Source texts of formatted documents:
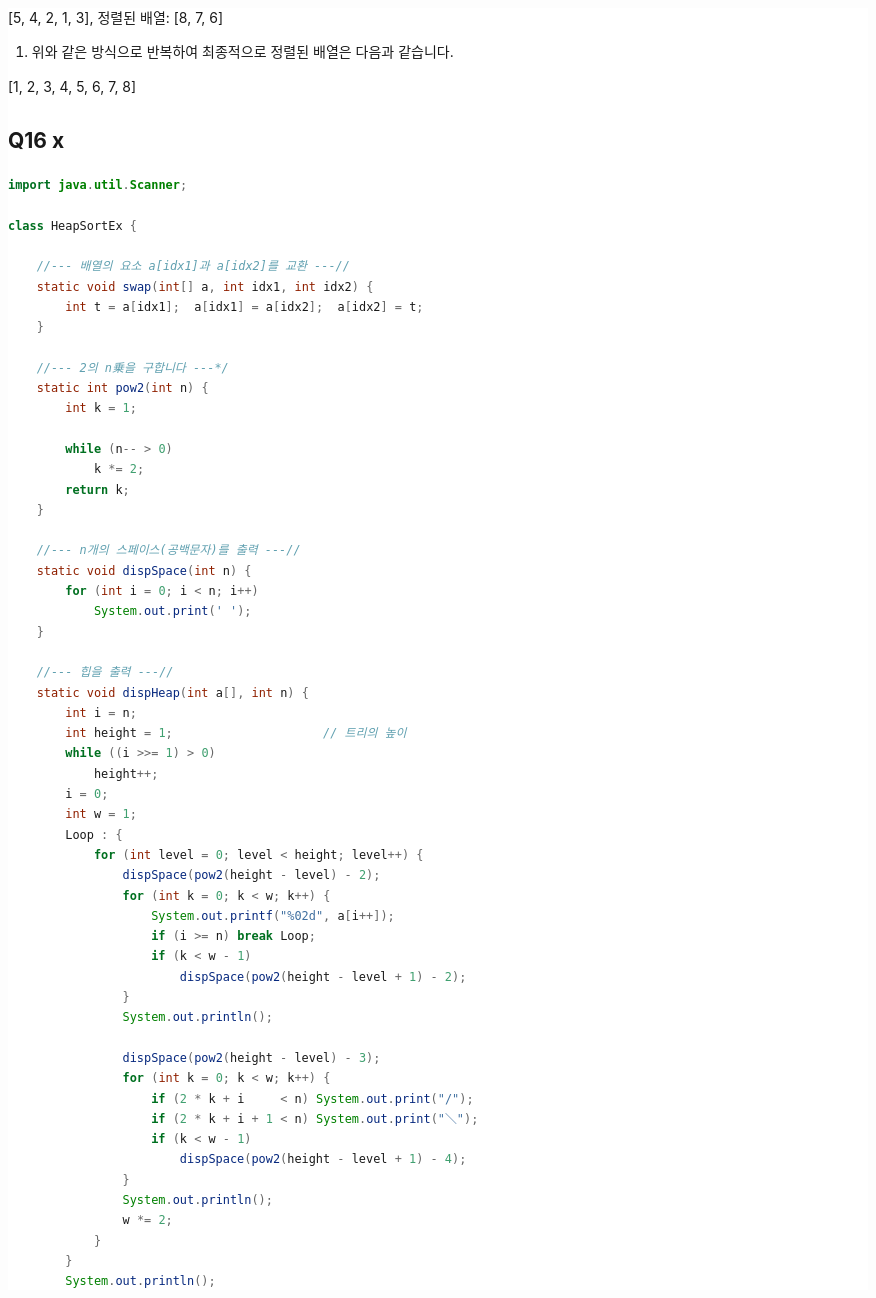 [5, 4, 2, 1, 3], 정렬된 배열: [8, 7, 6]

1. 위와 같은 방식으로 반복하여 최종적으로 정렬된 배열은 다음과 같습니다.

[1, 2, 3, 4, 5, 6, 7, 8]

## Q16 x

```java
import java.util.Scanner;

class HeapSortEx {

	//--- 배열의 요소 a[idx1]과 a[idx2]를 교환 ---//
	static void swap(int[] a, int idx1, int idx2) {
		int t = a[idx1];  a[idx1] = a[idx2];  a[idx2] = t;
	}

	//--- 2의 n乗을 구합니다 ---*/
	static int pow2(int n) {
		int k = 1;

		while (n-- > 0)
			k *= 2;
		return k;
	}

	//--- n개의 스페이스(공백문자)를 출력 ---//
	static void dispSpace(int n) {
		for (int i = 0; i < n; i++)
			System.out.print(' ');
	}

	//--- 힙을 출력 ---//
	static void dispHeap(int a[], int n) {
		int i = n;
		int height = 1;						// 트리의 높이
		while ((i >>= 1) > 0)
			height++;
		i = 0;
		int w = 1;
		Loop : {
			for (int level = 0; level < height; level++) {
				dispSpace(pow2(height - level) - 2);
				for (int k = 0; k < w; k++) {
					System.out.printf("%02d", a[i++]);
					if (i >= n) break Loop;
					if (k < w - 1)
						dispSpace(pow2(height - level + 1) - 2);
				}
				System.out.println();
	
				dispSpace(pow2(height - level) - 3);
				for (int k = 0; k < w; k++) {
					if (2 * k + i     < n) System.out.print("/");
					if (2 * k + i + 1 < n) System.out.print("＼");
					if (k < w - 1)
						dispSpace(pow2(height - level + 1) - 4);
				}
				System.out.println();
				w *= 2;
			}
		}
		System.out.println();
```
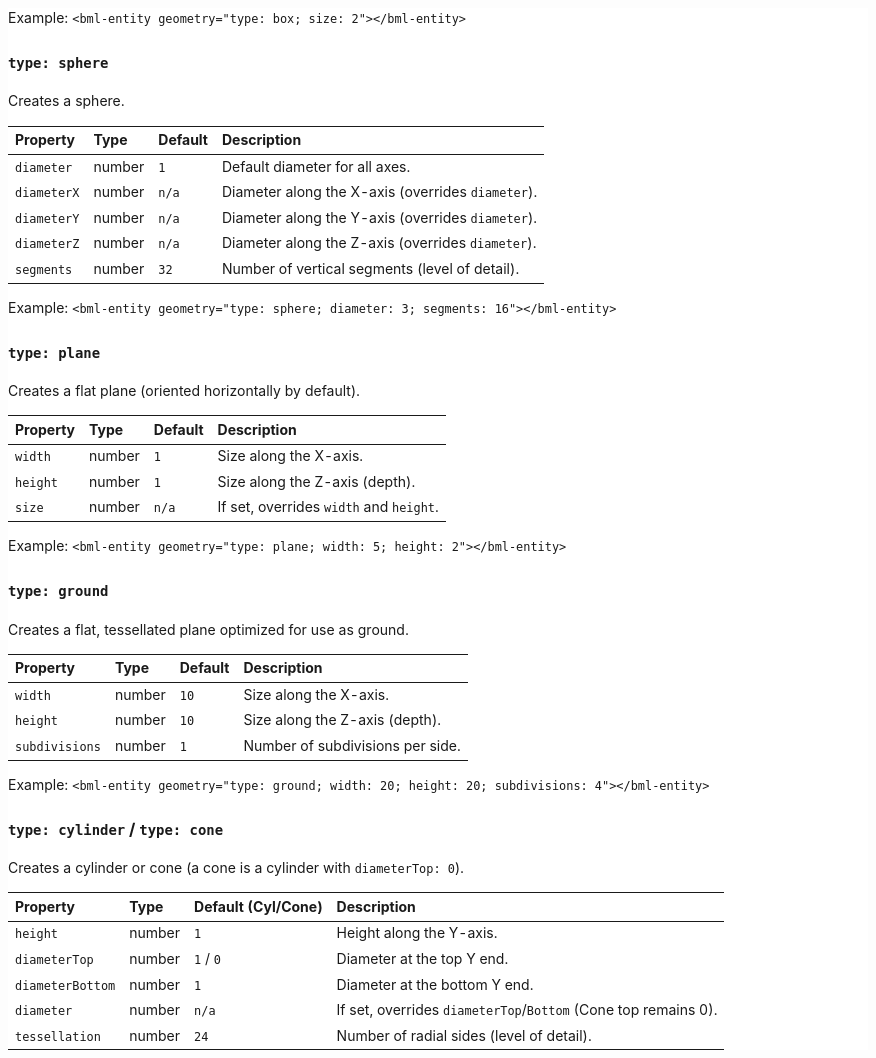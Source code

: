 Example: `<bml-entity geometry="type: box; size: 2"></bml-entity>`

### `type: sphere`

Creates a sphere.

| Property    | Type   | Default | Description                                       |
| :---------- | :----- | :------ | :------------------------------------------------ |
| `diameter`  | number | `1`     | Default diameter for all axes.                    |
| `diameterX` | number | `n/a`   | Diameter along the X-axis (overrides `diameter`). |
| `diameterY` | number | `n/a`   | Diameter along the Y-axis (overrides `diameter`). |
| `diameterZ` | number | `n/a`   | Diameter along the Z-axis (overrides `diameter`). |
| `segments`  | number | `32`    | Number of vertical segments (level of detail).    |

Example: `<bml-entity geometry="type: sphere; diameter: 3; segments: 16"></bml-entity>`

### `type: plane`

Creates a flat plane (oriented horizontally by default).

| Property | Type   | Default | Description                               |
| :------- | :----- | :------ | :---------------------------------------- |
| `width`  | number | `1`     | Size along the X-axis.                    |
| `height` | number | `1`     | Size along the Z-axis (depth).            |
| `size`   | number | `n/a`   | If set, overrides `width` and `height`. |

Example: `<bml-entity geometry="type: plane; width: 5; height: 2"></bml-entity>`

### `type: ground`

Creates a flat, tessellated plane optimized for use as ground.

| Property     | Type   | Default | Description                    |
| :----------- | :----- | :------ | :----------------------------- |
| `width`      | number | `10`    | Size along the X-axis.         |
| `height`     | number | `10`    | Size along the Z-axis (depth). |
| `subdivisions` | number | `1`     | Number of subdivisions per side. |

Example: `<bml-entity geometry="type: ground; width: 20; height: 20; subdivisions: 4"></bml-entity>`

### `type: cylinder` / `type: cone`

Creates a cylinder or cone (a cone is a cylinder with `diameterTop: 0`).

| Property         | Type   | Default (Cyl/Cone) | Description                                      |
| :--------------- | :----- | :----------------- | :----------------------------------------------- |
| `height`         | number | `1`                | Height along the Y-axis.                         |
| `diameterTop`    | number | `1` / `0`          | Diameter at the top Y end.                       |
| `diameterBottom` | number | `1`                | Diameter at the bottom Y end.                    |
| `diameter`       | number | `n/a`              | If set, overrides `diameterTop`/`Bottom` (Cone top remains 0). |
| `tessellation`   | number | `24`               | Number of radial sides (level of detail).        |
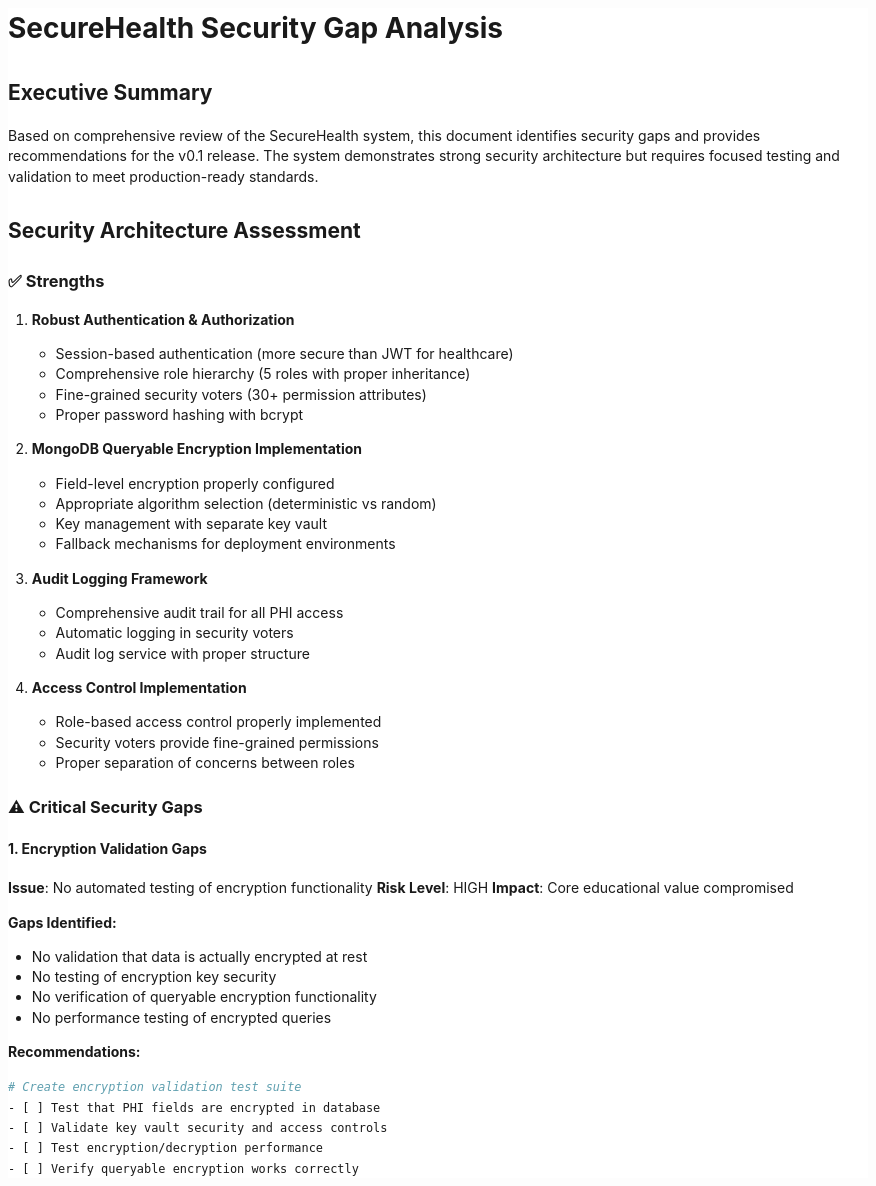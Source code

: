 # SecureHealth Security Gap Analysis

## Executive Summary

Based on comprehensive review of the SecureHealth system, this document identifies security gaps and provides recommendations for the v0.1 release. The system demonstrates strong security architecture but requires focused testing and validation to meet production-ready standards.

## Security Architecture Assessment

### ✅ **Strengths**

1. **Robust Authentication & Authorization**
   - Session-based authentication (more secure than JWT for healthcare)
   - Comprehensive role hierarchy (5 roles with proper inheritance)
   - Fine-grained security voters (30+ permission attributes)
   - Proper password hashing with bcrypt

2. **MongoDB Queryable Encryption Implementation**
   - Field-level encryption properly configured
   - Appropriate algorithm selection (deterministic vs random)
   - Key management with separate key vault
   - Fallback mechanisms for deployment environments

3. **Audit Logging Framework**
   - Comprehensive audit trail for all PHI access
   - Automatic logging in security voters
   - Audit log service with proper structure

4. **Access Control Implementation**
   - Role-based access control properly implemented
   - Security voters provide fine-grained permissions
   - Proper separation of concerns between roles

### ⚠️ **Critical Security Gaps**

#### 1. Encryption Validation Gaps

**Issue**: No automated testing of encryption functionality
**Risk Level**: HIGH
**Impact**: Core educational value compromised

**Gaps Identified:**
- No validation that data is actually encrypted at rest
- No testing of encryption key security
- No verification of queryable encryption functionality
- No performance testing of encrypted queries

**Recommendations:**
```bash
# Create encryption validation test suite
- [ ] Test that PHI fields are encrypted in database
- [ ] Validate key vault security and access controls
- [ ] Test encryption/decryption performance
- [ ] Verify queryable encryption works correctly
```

§ **Work request**:
Lines above with the word "plane" should be counted, and the reply is that count alone.

§ **Solution to the exercise**:
4